Mai 2023. Zoom venait de subir une chute de 85% par rapport à son sommet dans la période post-pandémique, recherchait activement de nouveaux moteurs de croissance et a signé un partenariat avec Anthropic, une startup IA peu connue à l'époque. Un investissement de 51 millions de dollars via Zoom Ventures ressemblait à un dépôt technique en vue d'une future intégration — et non à un pari sur le prochain acteur majeur de l'industrie.
Deux ans plus tard, cette participation vaut 1,27 milliard de dollars.
Ce qui s'est passé avec les chiffres
Selon les documents de régulation divulgués le 22 mai, Zoom a investi au total environ 97 millions de dollars en deux tranches — environ 51 millions de dollars en mai 2023 et encore 46 millions de dollars par la suite. Selon Bloomberg, la valeur marchande actuelle de cette participation est de 1,27 milliard de dollars. Multiplicateur : plus de 13x en deux ans.
À titre de comparaison : l'activité principale de Zoom au premier trimestre 2025 a généré 1,24 milliard de dollars de chiffre d'affaires — autrement dit, cet investissement entier équivaut déjà à un trimestre de chiffre d'affaires de l'entreprise.
Pourquoi Anthropic a autant grandi
Anthropic a parcouru le chemin d'un concurrent de niche d'OpenAI à une entreprise valorisée à plus de 61 milliards de dollars au moment de la divulgation des données de Zoom. Selon le PDG Dario Amodei, seul au premier trimestre 2025, l'utilisation et les revenus de l'entreprise ont augmenté de 80 fois. Anthropic mène actuellement des négociations pour une nouvelle levée de fonds pouvant atteindre 30 milliards de dollars — avec une valorisation de l'entreprise d'environ 900 milliards de dollars, selon Bloomberg.
« La participation stratégique était initialement positionnée pour l'intégration des modèles Claude de grands langages dans l'architecture IA fédérée de Zoom »
— tiré du dossier réglementaire de Zoom auprès de la SEC
Le paradoxe : un succès qu'on ne planifiait pas
Zoom n'est pas un fonds de capital-risque.
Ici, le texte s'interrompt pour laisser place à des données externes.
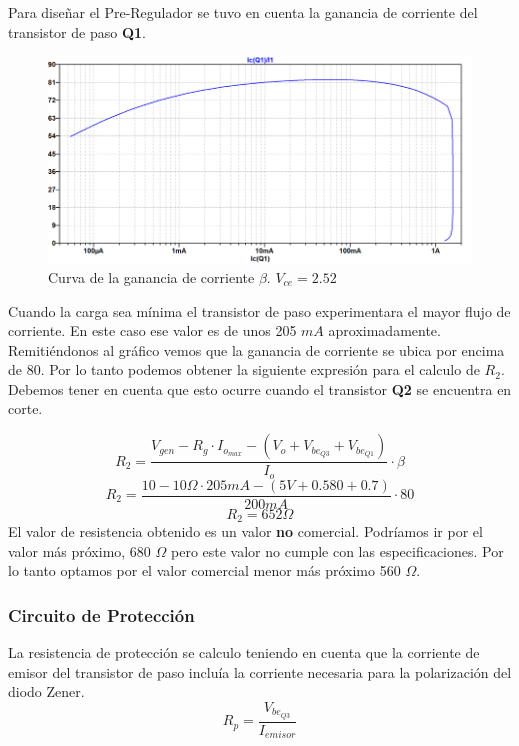 Para diseñar el Pre-Regulador se tuvo en cuenta la ganancia de corriente del transistor de paso \textbf{Q1}.
\begin{figure}[H]
	\centering
	\includegraphics[width=0.7\linewidth]{ImagenesEjercicio1/BetaTPasoFV}
	\caption{Curva de la ganancia de corriente $\beta$. $V_{ce}=2.52$}
	\label{fig:betatpasofv}
\end{figure}
Cuando la carga sea mínima el transistor de paso experimentara el mayor flujo de corriente. En este caso ese valor es de unos 205 $mA$ aproximadamente. Remitiéndonos al gráfico vemos que la ganancia de corriente se ubica por encima de 80. 
Por lo tanto podemos obtener la siguiente expresión para el calculo de $R_2$. Debemos tener en cuenta que esto ocurre cuando el transistor \textbf{Q2} se encuentra en corte.

\begin{equation}
R_{2} = \frac{V_{gen}-R_{g}\cdot I_{o_{max}} - (V_o + V_{be_{Q3}} + V_{be_{Q1}}  )}{I_o} \cdot \beta
\end{equation}
\begin{equation}
R_{2} = \frac{10 - 10 \Omega \cdot 205mA - (5V + 0.580 +0.7)  }{200mA} \cdot 80
\end{equation}
\begin{equation}
R_{2} = 652 \Omega
\end{equation}
El valor de resistencia obtenido es un valor \textbf{no} comercial. Podríamos ir por el valor más próximo, 680 $\Omega$ pero este valor no cumple con las especificaciones. Por lo tanto optamos por el valor comercial menor más próximo 560 $\Omega$.
\subsubsection{Circuito de Protección}
La resistencia de protección se calculo teniendo en cuenta que la corriente de emisor del transistor de paso incluía la corriente necesaria para la polarización del diodo Zener. 
\begin{equation}
	R_p = \frac{V_{be_{Q3}}}{I_{emisor}}
\end{equation}

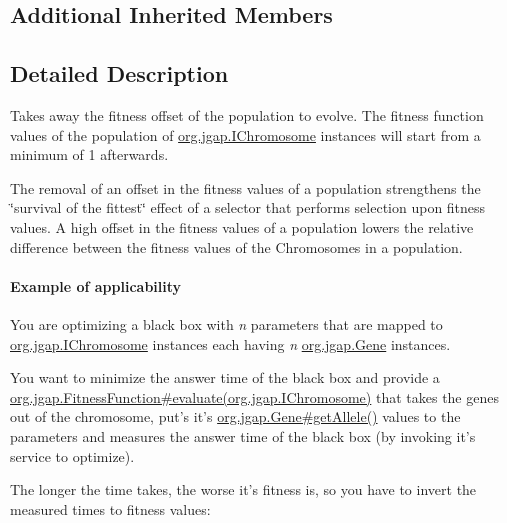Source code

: \subsection*{Additional Inherited Members}


\subsection{Detailed Description}
Takes away the fitness offset of the population to evolve. The fitness function values of the population of \hyperlink{interfaceorg_1_1jgap_1_1_i_chromosome}{org.\-jgap.\-I\-Chromosome} instances will start from a minimum of 1 afterwards. 

The removal of an offset in the fitness values of a population strengthens the \char`\"{}survival of the fittest\char`\"{} effect of a selector that performs selection upon fitness values. A high offset in the fitness values of a population lowers the relative difference between the fitness values of the Chromosomes in a population. 

\paragraph*{Example of applicability}

You are optimizing a black box with {\itshape n} parameters that are mapped to \hyperlink{interfaceorg_1_1jgap_1_1_i_chromosome}{org.\-jgap.\-I\-Chromosome} instances each having {\itshape n} \hyperlink{interfaceorg_1_1jgap_1_1_gene}{org.\-jgap.\-Gene} instances.\par
 You want to minimize the answer time of the black box and provide a \hyperlink{classorg_1_1jgap_1_1_fitness_function_a0078e42480eac93729f906ac4dc185d9}{org.\-jgap.\-Fitness\-Function\#evaluate(org.\-jgap.\-I\-Chromosome)} that takes the genes out of the chromosome, put's it's \hyperlink{interfaceorg_1_1jgap_1_1_gene_aa06c80639659ddbcfa1cfe7b7bb109f9}{org.\-jgap.\-Gene\#get\-Allele()} values to the parameters and measures the answer time of the black box (by invoking it's service to optimize). \par
 The longer the time takes, the worse it's fitness is, so you have to invert the measured times to fitness values\-: \label{_bboptimizer}%
 
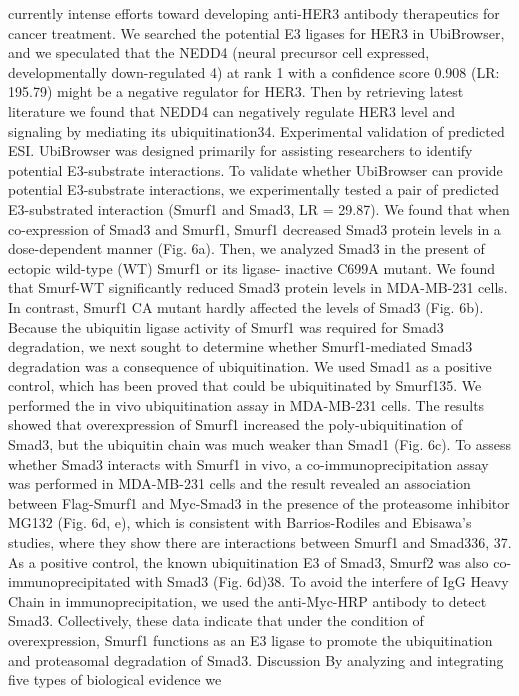 currently intense efforts toward developing anti-HER3 antibody
therapeutics for cancer treatment. We searched the potential E3
ligases for HER3 in UbiBrowser, and we speculated that the NEDD4
(neural precursor cell expressed, developmentally down-regulated
4) at rank 1 with a conﬁdence score 0.908 (LR: 195.79) might be a
negative regulator for HER3. Then by retrieving latest literature we
found that NEDD4 can negatively regulate HER3 level and
signaling by mediating its ubiquitination34.
Experimental validation of predicted ESI. UbiBrowser was
designed primarily for assisting researchers to identify potential
E3-substrate interactions. To validate whether UbiBrowser can
provide potential E3-substrate interactions, we experimentally
tested a pair of predicted E3-substrated interaction (Smurf1 and
Smad3, LR = 29.87). We found that when co-expression of Smad3
and Smurf1, Smurf1 decreased Smad3 protein levels in a
dose-dependent manner (Fig. 6a). Then, we analyzed Smad3 in
the present of ectopic wild-type (WT) Smurf1 or its ligase-
inactive C699A mutant. We found that Smurf-WT signiﬁcantly
reduced Smad3 protein levels in MDA-MB-231 cells. In contrast,
Smurf1 CA mutant hardly affected the levels of Smad3 (Fig. 6b).
Because the ubiquitin ligase activity of Smurf1 was required for
Smad3 degradation, we next sought to determine whether
Smurf1-mediated Smad3 degradation was a consequence of
ubiquitination. We used Smad1 as a positive control, which has
been proved that could be ubiquitinated by Smurf135. We
performed the in vivo ubiquitination assay in MDA-MB-231 cells.
The results showed that overexpression of Smurf1 increased the
poly-ubiquitination of Smad3, but the ubiquitin chain was much
weaker than Smad1 (Fig. 6c). To assess whether Smad3 interacts
with Smurf1 in vivo, a co-immunoprecipitation assay was
performed in MDA-MB-231 cells and the result revealed an
association between Flag-Smurf1 and Myc-Smad3 in the presence
of the proteasome inhibitor MG132 (Fig. 6d, e), which is
consistent with Barrios-Rodiles and Ebisawa’s studies, where they
show there are interactions between Smurf1 and Smad336, 37. As a
positive control, the known ubiquitination E3 of Smad3, Smurf2
was also co-immunoprecipitated with Smad3 (Fig. 6d)38. To
avoid the interfere of IgG Heavy Chain in immunoprecipitation,
we
used
the
anti-Myc-HRP
antibody
to
detect
Smad3.
Collectively, these data indicate that under the condition of
overexpression, Smurf1 functions as an E3 ligase to promote the
ubiquitination and proteasomal degradation of Smad3.
Discussion
By analyzing and integrating ﬁve types of biological evidence we
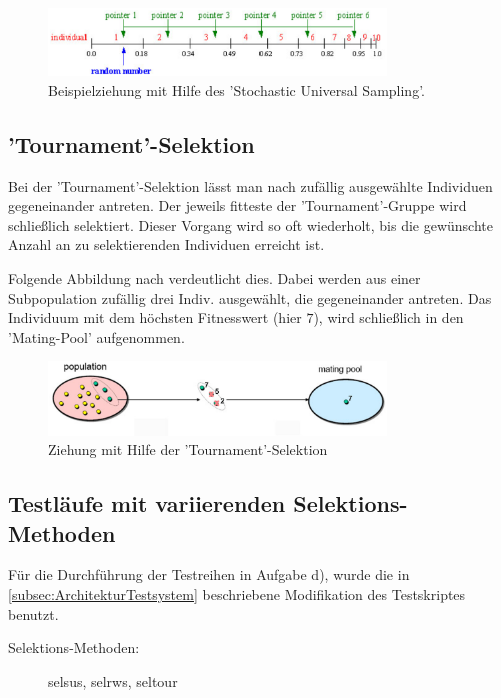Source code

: \begin{figure} 
  \centering
  \includegraphics[width=0.8\textwidth]{../images/picSelsusAuswahl}
  \caption{Beispielziehung mit Hilfe des 'Stochastic Universal Sampling'.}
  \label{fig:SelsusAuswahl}
\end{figure}

\subsection{'Tournament'-Selektion}
Bei der 'Tournament'-Selektion lässt man nach \cite{url:geatbx-documentation}
zufällig ausgewählte Individuen gegeneinander antreten. Der jeweils fitteste
der 'Tournament'-Gruppe wird schließlich selektiert. Dieser Vorgang wird so
oft wiederholt, bis die gewünschte Anzahl an zu selektierenden Individuen
erreicht ist.

Folgende Abbildung nach \cite{url:RouletteSelsus} verdeutlicht dies.
Dabei werden aus einer Subpopulation zufällig drei Indiv. ausgewählt, die
gegeneinander antreten. Das Individuum mit dem höchsten Fitnesswert (hier $7$),
wird schließlich in den 'Mating-Pool' aufgenommen.

\begin{figure} 
  \centering
  \includegraphics[width=0.8\textwidth]{../images/picTournamentAuswahl}
  \caption{Ziehung mit Hilfe der 'Tournament'-Selektion}
  \label{fig:TournamentAuswahl}
\end{figure}

\subsection{Testläufe mit variierenden Selektions-Methoden}
\label{subsec:TestlaufeSelektionsmethoden}
Für die Durchführung der Testreihen in Aufgabe d), wurde die in 
\ref{subsec:ArchitekturTestsystem} beschriebene Modifikation des
Testskriptes benutzt. 

\begin{description}
  \item[Selektions-Methoden:] selsus, selrws, seltour
\end{description}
L'entreprise a investi dans Anthropic non pas en tant que spéculateur financier, mais pour accéder à Claude pour ses produits : AI Companion, transcriptions de réunions, résumés automatiques. Autrement dit, les 97 millions de dollars étaient essentiellement un paiement pour un partenariat technologique — et le bénéfice d'un milliard de dollars s'est avéré être un effet secondaire.
Cela pose une question inconfortable à la direction : que faire avec ce gain papier ? Vendre la participation signifierait fixer le gain, mais perdre un actif stratégique au moment où Anthropic pourrait devenir l'un des principaux fournisseurs d'infrastructure IA. La conserver signifierait rester en otage de la volatilité de la valorisation d'une entreprise privée.
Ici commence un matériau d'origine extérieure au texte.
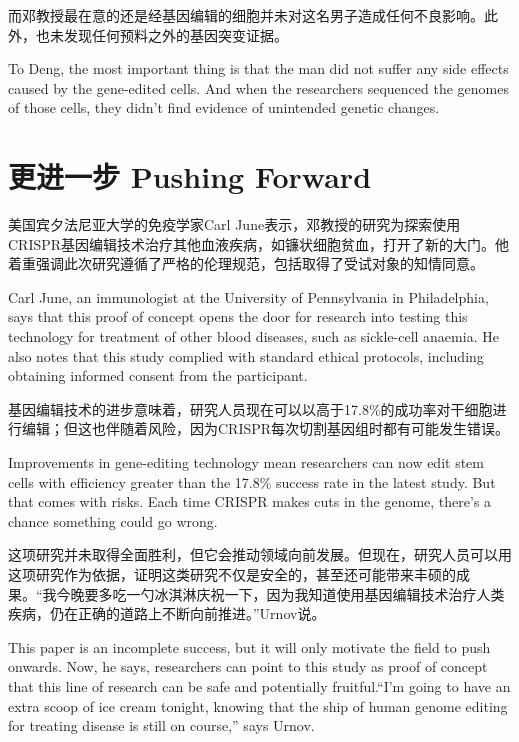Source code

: \begin{multicols}{2}
而邓教授最在意的还是经基因编辑的细胞并未对这名男子造成任何不良影响。此外，也未发现任何预料之外的基因突变证据。

To Deng, the most important thing is that the man did not suffer any side effects caused by the gene-edited cells. And when the researchers sequenced the genomes of those cells, they didn’t find evidence of unintended genetic changes.

\section*{更进一步 Pushing Forward}

美国宾夕法尼亚大学的免疫学家Carl June表示，邓教授的研究为探索使用CRISPR基因编辑技术治疗其他血液疾病，如镰状细胞贫血，打开了新的大门。他着重强调此次研究遵循了严格的伦理规范，包括取得了受试对象的知情同意。

Carl June, an immunologist at the University of Pennsylvania in Philadelphia, says that this proof of concept opens the door for research into testing this technology for treatment of other blood diseases, such as sickle-cell anaemia. He also notes that this study complied with standard ethical protocols, including obtaining informed consent from the participant.

基因编辑技术的进步意味着，研究人员现在可以以高于17.8\%的成功率对干细胞进行编辑；但这也伴随着风险，因为CRISPR每次切割基因组时都有可能发生错误。

Improvements in gene-editing technology mean researchers can now edit stem cells with efficiency greater than the 17.8\% success rate in the latest study. But that comes with risks. Each time CRISPR makes cuts in the genome, there’s a chance something could go wrong. 

这项研究并未取得全面胜利，但它会推动领域向前发展。但现在，研究人员可以用这项研究作为依据，证明这类研究不仅是安全的，甚至还可能带来丰硕的成果。“我今晚要多吃一勺冰淇淋庆祝一下，因为我知道使用基因编辑技术治疗人类疾病，仍在正确的道路上不断向前推进。”Urnov说。

This paper is an incomplete success, but it will only motivate the field to push onwards. Now, he says, researchers can point to this study as proof of concept that this line of research can be safe and potentially fruitful.“I'm going to have an extra scoop of ice cream tonight, knowing that the ship of human genome editing for treating disease is still on course,” says Urnov.

\end{multicols}

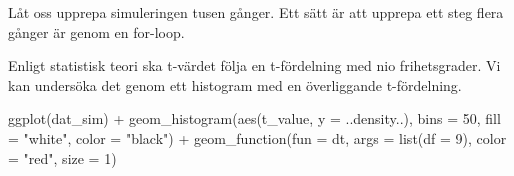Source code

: \documentclass[
]{book}
\newenvironment{Shaded}{\begin{snugshade}}{\end{snugshade}}
\newcommand{\AttributeTok}[1]{\textcolor[rgb]{0.77,0.63,0.00}{#1}}
\newcommand{\ControlFlowTok}[1]{\textcolor[rgb]{0.13,0.29,0.53}{\textbf{#1}}}
\newcommand{\DecValTok}[1]{\textcolor[rgb]{0.00,0.00,0.81}{#1}}
\newcommand{\FunctionTok}[1]{\textcolor[rgb]{0.00,0.00,0.00}{#1}}
\newcommand{\NormalTok}[1]{#1}
\newcommand{\OtherTok}[1]{\textcolor[rgb]{0.56,0.35,0.01}{#1}}
\newcommand{\SpecialCharTok}[1]{\textcolor[rgb]{0.00,0.00,0.00}{#1}}
\newcommand{\StringTok}[1]{\textcolor[rgb]{0.31,0.60,0.02}{#1}}
\theoremstyle{definition}
\theoremstyle{definition}
\theoremstyle{definition}
\theoremstyle{definition}
\theoremstyle{remark}
\begin{document}
Låt oss upprepa simuleringen tusen gånger. Ett sätt är att upprepa ett steg flera gånger är genom en for-loop.

\begin{Shaded}
\end{Shaded}

Enligt statistisk teori ska t-värdet följa en t-fördelning med nio frihetsgrader. Vi kan undersöka det genom ett histogram med en överliggande t-fördelning.

\begin{Shaded}
\begin{Highlighting}[]
\FunctionTok{ggplot}\NormalTok{(dat\_sim) }\SpecialCharTok{+}
  \FunctionTok{geom\_histogram}\NormalTok{(}\FunctionTok{aes}\NormalTok{(t\_value, }\AttributeTok{y =}\NormalTok{ ..density..), }\AttributeTok{bins =} \DecValTok{50}\NormalTok{, }\AttributeTok{fill =} \StringTok{"white"}\NormalTok{, }\AttributeTok{color =} \StringTok{"black"}\NormalTok{) }\SpecialCharTok{+}
  \FunctionTok{geom\_function}\NormalTok{(}\AttributeTok{fun =}\NormalTok{ dt, }\AttributeTok{args =} \FunctionTok{list}\NormalTok{(}\AttributeTok{df =} \DecValTok{9}\NormalTok{), }\AttributeTok{color =} \StringTok{"red"}\NormalTok{, }\AttributeTok{size =} \DecValTok{1}\NormalTok{)}
\end{Highlighting}
\end{Shaded}
\end{document}
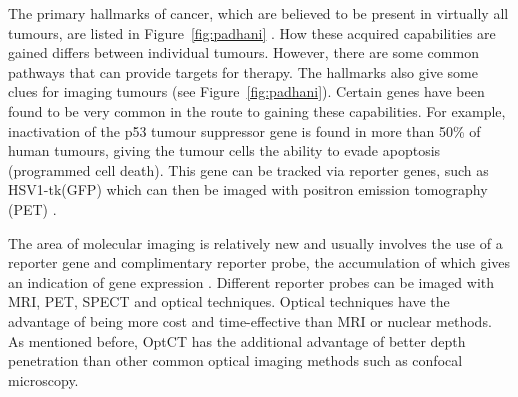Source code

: 



The primary hallmarks of cancer, which are believed to be present in virtually all tumours, are listed in Figure~\ref{fig:padhani} \cite{Hanahan:2000}. How these acquired capabilities are gained differs between individual tumours. However, there are some common pathways that can provide targets for therapy. The hallmarks also give some clues for imaging tumours (see Figure~\ref{fig:padhani}). Certain genes have been found to be very common in the route to gaining these capabilities. For example, inactivation of the p53 tumour suppressor gene is found in more than 50\% of  human tumours, giving the tumour cells the ability to evade apoptosis (programmed cell death). This gene can be tracked via reporter genes, such as HSV1-tk(GFP) which can then be imaged with positron emission tomography (PET) \cite{Doubrovin:2001}.  

The area of molecular imaging is relatively new and usually involves the use of a reporter gene and complimentary reporter probe, the accumulation of which gives an indication of gene expression \cite{Blasberg:2003}. Different reporter probes can be imaged with MRI, PET, SPECT and optical techniques. Optical techniques have the advantage of being more cost and time-effective than MRI or nuclear methods. As mentioned before, OptCT has the additional advantage of better depth penetration than other common optical imaging methods such as confocal microscopy.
Contexte : pas seulement Zoom
Amazon (4 milliards de dollars dans Anthropic) et Google (jusqu'à 2 milliards de dollars) ont fait des paris similaires. Mais leurs investissements représentent une stratégie consciente de diversification du portefeuille IA. Zoom s'est retrouvé dans ce groupe presque par hasard : par nécessité produit, et non par logique de capital-risque.
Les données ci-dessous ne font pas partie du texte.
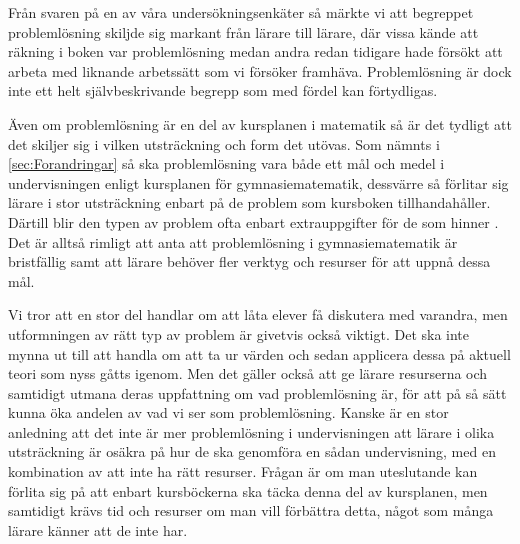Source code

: \textcolor{Mahogany}{Från svaren på en av våra undersökningsenkäter så märkte vi att begreppet problemlösning skiljde sig markant från lärare till lärare, där vissa kände att räkning i boken var problemlösning medan andra redan tidigare hade försökt att arbeta med liknande arbetssätt som vi försöker framhäva. Problemlösning är dock inte ett helt självbeskrivande begrepp som med fördel kan förtydligas.}

\textcolor{Mahogany}{Även om problemlösning är en del av kursplanen i matematik så är det tydligt att det skiljer sig i vilken utsträckning och form det utövas. Som nämnts i \ref{sec:Forandringar} så ska problemlösning vara både ett mål och medel i undervisningen enligt kursplanen för gymnasiematematik, dessvärre så förlitar sig lärare i stor utsträckning enbart på de problem som kursboken tillhandahåller. Därtill blir den typen av problem ofta enbart extrauppgifter för de som hinner \cite{2010UndervisningenGymnasieskolan}. Det är alltså rimligt att anta att problemlösning i gymnasiematematik är bristfällig samt att lärare behöver fler verktyg och resurser för att uppnå dessa mål.}

\textcolor{Mahogany}{Vi tror att en stor del handlar om att låta elever få diskutera med varandra, men utformningen av rätt typ av problem är givetvis också viktigt. Det ska inte mynna ut till att handla om att ta ur värden och sedan applicera dessa på aktuell teori som nyss gåtts igenom. Men det gäller också att ge lärare resurserna och samtidigt utmana deras uppfattning om vad problemlösning är, för att på så sätt kunna öka andelen av vad vi ser som problemlösning.
Kanske är en stor anledning att det inte är mer problemlösning i undervisningen att lärare i olika utsträckning är osäkra på hur de ska genomföra en sådan undervisning, med en kombination av att inte ha rätt resurser. Frågan är om man uteslutande kan förlita sig på att enbart kursböckerna ska täcka denna del av kursplanen, men samtidigt krävs tid och resurser om man vill förbättra detta, något som många lärare känner att de inte har.}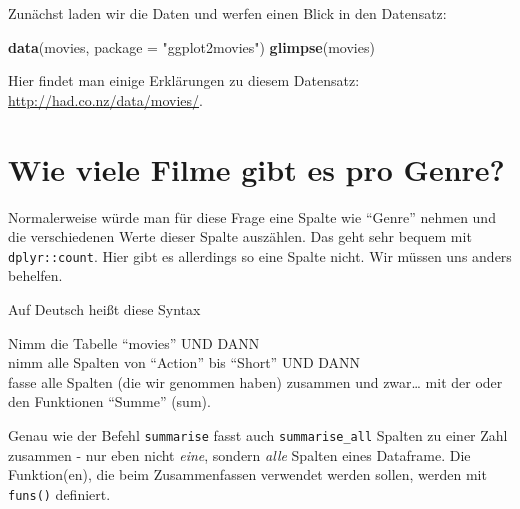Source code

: \documentclass[12pt,ngerman,]{book}
\makeatletter
\newenvironment{Shaded}{\begin{snugshade}}{\end{snugshade}}
\newcommand{\KeywordTok}[1]{\textcolor[rgb]{0.13,0.29,0.53}{\textbf{#1}}}
\newcommand{\DataTypeTok}[1]{\textcolor[rgb]{0.13,0.29,0.53}{#1}}
\newcommand{\StringTok}[1]{\textcolor[rgb]{0.31,0.60,0.02}{#1}}
\newcommand{\CommentTok}[1]{\textcolor[rgb]{0.56,0.35,0.01}{\textit{#1}}}
\newcommand{\OperatorTok}[1]{\textcolor[rgb]{0.81,0.36,0.00}{\textbf{#1}}}
\newcommand{\NormalTok}[1]{#1}
\newenvironment{kframe}{%
\medskip{}
\setlength{\fboxsep}{.8em}
 \def\at@end@of@kframe{}%
 \ifinner\ifhmode%
  \def\at@end@of@kframe{\end{minipage}}%
  \begin{minipage}{\columnwidth}%
 \fi\fi%
 \def\FrameCommand##1{\hskip\@totalleftmargin \hskip-\fboxsep
 \colorbox{shadecolor}{##1}\hskip-\fboxsep
     \hskip-\linewidth \hskip-\@totalleftmargin \hskip\columnwidth}%
 \MakeFramed {\advance\hsize-\width
   \@totalleftmargin\z@ \linewidth\hsize
   \@setminipage}}%
 {\par\unskip\endMakeFramed%
 \at@end@of@kframe}
\renewenvironment{Shaded}{\begin{kframe}}{\end{kframe}}
\theoremstyle{definition}
\theoremstyle{definition}
\theoremstyle{remark}
\let\BeginKnitrBlock\begin \let\EndKnitrBlock\end
\makeatother
\begin{document}
Zunächst laden wir die Daten und werfen einen Blick in den Datensatz:

\begin{Shaded}
\begin{Highlighting}[]
\KeywordTok{data}\NormalTok{(movies, }\DataTypeTok{package =} \StringTok{"ggplot2movies"}\NormalTok{)}
\KeywordTok{glimpse}\NormalTok{(movies)}
\end{Highlighting}
\end{Shaded}

Hier findet man einige Erklärungen zu diesem Datensatz:
\url{http://had.co.nz/data/movies/}.

\section{Wie viele Filme gibt es pro
Genre?}\label{wie-viele-filme-gibt-es-pro-genre}

Normalerweise würde man für diese Frage eine Spalte wie ``Genre'' nehmen
und die verschiedenen Werte dieser Spalte auszählen. Das geht sehr
bequem mit \texttt{dplyr::count}. Hier gibt es allerdings so eine Spalte
nicht. Wir müssen uns anders behelfen.

\begin{Shaded}
\end{Shaded}

Auf Deutsch heißt diese Syntax

\BeginKnitrBlock{rmdpseudocode}
Nimm die Tabelle ``movies'' UND DANN\\
nimm alle Spalten von ``Action'' bis ``Short'' UND DANN\\
fasse alle Spalten (die wir genommen haben) zusammen und zwar\ldots{}
mit der oder den Funktionen ``Summe'' (sum).
\EndKnitrBlock{rmdpseudocode}

Genau wie der Befehl \texttt{summarise} fasst auch
\texttt{summarise\_all} Spalten zu einer Zahl zusammen - nur eben nicht
\emph{eine}, sondern \emph{alle} Spalten eines Dataframe. Die
Funktion(en), die beim Zusammenfassen verwendet werden sollen, werden
mit \texttt{funs()} definiert.
\end{document}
- Amazon a intégré Claude dans AWS Bedrock et a fait d'Anthropic un partenaire IA central de son activité cloud
- Google a intégré Claude dans l'analyse concurrentielle et ses propres produits
- Zoom utilise Claude dans AI Companion — mais c'est l'un des dizaines d'outils dans son architecture fédérée, pas un pari exclusif
La différence est significative : pour Amazon et Google, Anthropic est une nécessité stratégique. Pour Zoom, c'est une heureuse coïncidence.
Si Anthropic boucle vraiment un tour de financement à une valorisation de 900 milliards de dollars et devient publique au cours des deux prochaines années, la participation de Zoom pourrait valoir deux fois plus — mais seulement si l'entreprise ne la vend pas plus tôt sous la pression des actionnaires, qui voient actuellement cet actif comme un moyen facile de financer un rachat d'actions ZM.